Collected data:
== Segment start ==

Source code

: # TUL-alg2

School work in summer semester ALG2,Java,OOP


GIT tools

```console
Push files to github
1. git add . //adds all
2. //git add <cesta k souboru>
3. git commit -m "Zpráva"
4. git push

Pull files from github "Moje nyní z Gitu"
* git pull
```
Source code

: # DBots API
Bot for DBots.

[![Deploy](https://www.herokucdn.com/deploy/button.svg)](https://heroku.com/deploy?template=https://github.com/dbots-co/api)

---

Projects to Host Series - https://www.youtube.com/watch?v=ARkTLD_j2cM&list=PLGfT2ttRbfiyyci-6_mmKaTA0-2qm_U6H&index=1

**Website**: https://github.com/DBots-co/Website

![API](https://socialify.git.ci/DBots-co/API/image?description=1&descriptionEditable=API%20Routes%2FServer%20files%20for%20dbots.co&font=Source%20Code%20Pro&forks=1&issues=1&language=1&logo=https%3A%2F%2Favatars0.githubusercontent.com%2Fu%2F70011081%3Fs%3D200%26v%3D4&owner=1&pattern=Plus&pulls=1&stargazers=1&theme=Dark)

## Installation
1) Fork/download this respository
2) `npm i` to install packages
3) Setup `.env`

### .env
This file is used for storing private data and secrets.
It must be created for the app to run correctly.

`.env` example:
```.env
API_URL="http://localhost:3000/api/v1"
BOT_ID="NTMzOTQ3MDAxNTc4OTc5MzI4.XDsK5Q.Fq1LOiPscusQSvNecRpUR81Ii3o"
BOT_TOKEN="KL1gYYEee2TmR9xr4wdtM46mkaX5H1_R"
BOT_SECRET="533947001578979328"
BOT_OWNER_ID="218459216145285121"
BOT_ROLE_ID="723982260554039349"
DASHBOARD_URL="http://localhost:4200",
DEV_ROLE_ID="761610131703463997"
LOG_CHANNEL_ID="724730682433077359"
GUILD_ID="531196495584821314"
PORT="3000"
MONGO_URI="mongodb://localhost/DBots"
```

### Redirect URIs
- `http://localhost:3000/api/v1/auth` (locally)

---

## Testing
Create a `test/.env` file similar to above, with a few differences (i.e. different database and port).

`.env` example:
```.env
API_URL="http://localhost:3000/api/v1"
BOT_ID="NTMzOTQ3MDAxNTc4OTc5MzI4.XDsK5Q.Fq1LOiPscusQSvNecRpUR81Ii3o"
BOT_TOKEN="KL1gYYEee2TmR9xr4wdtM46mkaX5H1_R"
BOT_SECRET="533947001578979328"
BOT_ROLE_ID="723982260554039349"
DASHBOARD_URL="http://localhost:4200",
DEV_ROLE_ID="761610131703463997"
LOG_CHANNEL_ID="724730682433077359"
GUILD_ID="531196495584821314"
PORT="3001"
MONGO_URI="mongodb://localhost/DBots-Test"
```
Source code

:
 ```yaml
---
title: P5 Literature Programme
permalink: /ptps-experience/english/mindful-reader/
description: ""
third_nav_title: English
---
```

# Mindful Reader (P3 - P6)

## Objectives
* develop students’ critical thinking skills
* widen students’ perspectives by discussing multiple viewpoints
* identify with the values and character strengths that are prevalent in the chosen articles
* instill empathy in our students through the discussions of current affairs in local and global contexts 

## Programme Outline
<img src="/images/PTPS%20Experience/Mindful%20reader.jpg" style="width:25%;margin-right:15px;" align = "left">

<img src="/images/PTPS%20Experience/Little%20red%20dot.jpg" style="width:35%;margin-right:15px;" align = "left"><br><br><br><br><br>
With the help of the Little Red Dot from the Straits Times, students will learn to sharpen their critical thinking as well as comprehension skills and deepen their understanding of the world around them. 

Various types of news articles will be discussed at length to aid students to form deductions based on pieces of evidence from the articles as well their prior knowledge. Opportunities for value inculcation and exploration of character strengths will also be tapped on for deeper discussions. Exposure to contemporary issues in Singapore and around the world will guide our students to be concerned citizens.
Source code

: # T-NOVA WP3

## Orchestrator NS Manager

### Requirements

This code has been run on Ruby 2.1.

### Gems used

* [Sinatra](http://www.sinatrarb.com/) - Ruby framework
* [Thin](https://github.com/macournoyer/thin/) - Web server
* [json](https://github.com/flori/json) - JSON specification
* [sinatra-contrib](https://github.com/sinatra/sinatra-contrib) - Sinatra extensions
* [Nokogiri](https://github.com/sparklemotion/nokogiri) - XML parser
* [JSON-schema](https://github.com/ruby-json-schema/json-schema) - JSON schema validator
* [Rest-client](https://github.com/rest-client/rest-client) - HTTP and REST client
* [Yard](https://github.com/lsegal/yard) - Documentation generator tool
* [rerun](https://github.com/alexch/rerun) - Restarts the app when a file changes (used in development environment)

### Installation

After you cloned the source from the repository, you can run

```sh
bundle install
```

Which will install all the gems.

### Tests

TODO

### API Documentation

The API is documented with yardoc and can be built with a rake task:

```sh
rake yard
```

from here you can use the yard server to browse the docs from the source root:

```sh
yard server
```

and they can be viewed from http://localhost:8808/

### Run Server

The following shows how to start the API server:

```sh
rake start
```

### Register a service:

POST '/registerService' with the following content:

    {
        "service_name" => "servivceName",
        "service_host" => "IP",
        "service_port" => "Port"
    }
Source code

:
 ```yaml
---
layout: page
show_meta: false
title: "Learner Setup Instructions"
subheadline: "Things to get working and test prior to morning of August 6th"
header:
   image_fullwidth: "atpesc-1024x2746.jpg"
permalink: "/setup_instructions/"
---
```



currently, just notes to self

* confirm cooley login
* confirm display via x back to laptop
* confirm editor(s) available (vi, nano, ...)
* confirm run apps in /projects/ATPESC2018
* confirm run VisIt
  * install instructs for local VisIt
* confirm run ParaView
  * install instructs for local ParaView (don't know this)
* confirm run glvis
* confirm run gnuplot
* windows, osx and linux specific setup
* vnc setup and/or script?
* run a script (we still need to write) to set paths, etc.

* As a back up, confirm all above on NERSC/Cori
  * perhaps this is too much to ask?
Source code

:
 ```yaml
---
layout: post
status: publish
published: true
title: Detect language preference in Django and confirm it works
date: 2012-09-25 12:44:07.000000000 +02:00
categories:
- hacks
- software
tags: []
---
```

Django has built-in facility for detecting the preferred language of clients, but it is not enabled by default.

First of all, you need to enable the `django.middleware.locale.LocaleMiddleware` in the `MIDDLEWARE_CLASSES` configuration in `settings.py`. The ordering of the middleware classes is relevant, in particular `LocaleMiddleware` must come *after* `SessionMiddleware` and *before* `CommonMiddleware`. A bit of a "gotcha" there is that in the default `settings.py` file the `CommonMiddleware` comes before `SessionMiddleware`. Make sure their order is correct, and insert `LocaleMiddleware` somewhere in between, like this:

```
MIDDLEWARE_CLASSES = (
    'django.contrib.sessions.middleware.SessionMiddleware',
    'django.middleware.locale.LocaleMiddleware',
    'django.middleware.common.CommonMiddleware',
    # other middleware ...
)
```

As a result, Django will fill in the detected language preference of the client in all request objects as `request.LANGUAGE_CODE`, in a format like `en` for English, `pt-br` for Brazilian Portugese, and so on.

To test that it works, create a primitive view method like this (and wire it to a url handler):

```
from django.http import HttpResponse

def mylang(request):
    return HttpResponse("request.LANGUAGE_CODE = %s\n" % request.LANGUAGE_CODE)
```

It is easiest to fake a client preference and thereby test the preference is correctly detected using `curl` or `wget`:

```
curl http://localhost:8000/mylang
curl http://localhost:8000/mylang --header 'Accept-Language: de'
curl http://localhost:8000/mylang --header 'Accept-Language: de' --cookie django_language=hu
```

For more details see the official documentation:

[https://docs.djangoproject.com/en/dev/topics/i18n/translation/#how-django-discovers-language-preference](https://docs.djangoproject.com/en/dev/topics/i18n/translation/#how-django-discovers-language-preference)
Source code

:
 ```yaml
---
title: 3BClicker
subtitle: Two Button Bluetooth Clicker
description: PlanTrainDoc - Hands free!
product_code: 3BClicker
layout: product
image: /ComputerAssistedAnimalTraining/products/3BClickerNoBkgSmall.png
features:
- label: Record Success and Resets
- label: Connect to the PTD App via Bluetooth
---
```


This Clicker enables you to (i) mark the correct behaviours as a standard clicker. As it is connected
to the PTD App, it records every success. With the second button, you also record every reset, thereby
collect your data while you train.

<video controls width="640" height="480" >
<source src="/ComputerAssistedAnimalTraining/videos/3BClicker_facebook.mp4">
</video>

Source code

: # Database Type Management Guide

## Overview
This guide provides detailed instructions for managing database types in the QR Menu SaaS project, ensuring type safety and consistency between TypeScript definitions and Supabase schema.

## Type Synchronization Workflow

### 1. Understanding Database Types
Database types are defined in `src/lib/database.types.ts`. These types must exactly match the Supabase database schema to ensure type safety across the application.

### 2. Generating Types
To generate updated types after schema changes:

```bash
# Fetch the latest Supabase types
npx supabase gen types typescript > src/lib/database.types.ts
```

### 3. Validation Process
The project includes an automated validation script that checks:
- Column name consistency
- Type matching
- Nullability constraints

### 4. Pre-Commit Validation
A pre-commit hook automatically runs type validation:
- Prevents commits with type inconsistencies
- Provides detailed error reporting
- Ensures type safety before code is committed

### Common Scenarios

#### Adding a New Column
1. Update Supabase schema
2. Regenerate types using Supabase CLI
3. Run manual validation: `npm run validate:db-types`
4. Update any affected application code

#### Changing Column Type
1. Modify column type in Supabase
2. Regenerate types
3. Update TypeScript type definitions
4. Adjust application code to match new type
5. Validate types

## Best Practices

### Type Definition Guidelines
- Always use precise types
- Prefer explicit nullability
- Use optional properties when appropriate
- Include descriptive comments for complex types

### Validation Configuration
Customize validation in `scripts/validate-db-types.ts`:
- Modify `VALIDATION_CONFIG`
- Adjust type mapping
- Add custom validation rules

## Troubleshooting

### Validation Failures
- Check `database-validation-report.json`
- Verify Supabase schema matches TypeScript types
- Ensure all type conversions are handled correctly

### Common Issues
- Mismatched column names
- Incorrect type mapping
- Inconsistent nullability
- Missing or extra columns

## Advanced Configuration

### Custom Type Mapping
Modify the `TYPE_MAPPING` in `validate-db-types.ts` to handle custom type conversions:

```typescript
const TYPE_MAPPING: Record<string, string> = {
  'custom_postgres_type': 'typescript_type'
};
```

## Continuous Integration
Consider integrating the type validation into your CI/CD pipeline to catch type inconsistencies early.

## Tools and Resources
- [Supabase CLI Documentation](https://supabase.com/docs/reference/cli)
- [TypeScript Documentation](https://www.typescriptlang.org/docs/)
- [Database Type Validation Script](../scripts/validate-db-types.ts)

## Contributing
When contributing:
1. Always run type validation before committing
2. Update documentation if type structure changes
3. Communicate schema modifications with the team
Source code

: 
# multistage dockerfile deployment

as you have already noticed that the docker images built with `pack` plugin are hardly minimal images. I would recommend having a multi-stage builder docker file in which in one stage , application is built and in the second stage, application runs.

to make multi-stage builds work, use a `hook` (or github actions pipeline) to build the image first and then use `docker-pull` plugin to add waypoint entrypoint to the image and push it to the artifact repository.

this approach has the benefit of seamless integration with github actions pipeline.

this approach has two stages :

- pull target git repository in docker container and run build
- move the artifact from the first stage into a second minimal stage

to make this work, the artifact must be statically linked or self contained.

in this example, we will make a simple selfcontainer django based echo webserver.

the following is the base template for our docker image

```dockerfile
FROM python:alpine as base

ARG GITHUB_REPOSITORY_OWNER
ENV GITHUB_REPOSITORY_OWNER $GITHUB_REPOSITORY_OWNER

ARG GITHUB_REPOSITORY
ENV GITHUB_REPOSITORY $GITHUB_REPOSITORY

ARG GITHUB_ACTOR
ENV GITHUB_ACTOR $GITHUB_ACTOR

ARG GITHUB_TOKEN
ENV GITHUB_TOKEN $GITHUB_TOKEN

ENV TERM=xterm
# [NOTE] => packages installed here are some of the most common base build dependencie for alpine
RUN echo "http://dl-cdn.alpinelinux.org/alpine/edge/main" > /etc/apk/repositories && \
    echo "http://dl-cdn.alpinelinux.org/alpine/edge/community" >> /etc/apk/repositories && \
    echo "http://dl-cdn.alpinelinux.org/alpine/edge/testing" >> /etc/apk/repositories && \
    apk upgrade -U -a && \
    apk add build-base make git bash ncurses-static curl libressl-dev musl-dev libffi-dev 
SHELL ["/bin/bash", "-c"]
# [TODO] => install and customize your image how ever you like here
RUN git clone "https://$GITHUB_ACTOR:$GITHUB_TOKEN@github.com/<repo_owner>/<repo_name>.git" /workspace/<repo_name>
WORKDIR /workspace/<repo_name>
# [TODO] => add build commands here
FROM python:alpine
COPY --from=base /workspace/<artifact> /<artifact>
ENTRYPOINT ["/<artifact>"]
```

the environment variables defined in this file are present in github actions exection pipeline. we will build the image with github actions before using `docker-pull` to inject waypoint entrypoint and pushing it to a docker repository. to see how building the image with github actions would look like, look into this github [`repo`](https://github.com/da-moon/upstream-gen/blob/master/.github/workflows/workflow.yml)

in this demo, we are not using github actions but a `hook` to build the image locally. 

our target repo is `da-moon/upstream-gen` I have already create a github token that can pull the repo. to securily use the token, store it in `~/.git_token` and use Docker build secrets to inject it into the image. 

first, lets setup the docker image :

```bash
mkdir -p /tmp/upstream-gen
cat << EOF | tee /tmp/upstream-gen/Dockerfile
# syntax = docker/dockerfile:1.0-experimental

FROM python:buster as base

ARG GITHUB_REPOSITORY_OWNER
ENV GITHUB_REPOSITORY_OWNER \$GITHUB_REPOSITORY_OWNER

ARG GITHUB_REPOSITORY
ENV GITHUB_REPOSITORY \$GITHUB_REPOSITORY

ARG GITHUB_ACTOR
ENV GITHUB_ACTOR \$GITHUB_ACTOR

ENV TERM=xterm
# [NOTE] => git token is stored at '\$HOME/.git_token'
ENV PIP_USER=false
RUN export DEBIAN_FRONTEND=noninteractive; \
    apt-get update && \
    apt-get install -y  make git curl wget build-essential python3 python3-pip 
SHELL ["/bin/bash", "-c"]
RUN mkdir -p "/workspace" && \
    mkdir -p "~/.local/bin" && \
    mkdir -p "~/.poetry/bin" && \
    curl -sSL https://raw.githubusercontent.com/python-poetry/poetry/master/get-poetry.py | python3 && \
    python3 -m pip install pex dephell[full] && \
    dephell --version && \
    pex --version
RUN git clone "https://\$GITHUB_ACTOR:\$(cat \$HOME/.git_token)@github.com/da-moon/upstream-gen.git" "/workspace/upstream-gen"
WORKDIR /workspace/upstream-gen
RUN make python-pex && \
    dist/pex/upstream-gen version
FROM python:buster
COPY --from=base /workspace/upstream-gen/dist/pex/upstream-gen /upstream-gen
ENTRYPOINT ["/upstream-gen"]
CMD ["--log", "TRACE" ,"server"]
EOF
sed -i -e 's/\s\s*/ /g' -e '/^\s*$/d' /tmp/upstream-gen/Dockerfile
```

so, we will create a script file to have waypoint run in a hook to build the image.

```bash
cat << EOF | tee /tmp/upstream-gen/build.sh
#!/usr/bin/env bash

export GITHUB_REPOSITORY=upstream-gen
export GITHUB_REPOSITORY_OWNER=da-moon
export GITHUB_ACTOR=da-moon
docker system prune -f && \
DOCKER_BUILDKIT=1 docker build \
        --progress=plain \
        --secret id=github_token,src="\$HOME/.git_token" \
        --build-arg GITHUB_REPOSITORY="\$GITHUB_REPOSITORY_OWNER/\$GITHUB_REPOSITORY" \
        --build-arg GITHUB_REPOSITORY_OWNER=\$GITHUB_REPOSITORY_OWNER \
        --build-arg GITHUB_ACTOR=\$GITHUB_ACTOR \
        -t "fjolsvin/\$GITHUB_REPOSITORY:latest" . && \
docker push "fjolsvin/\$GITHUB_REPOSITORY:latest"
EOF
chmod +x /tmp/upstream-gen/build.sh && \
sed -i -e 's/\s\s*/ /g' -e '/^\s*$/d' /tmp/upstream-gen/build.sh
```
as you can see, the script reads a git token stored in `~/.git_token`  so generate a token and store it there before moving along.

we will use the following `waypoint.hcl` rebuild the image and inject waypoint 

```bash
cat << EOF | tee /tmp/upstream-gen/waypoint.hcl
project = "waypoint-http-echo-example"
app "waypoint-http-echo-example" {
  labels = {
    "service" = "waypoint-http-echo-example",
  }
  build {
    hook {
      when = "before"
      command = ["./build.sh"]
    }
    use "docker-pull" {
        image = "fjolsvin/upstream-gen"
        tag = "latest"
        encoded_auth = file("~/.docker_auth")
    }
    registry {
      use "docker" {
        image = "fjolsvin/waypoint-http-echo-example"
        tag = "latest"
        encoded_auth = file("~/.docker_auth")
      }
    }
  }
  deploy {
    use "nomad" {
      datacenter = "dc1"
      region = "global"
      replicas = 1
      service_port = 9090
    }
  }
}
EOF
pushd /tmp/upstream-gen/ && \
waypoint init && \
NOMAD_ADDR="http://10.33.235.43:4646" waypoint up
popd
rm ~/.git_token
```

== Segment end ==

● PROMPT: In the records above, how many lines hold the string "json"? Only the number should be given.

● SOLUTION TO THIS EXERCISE: 3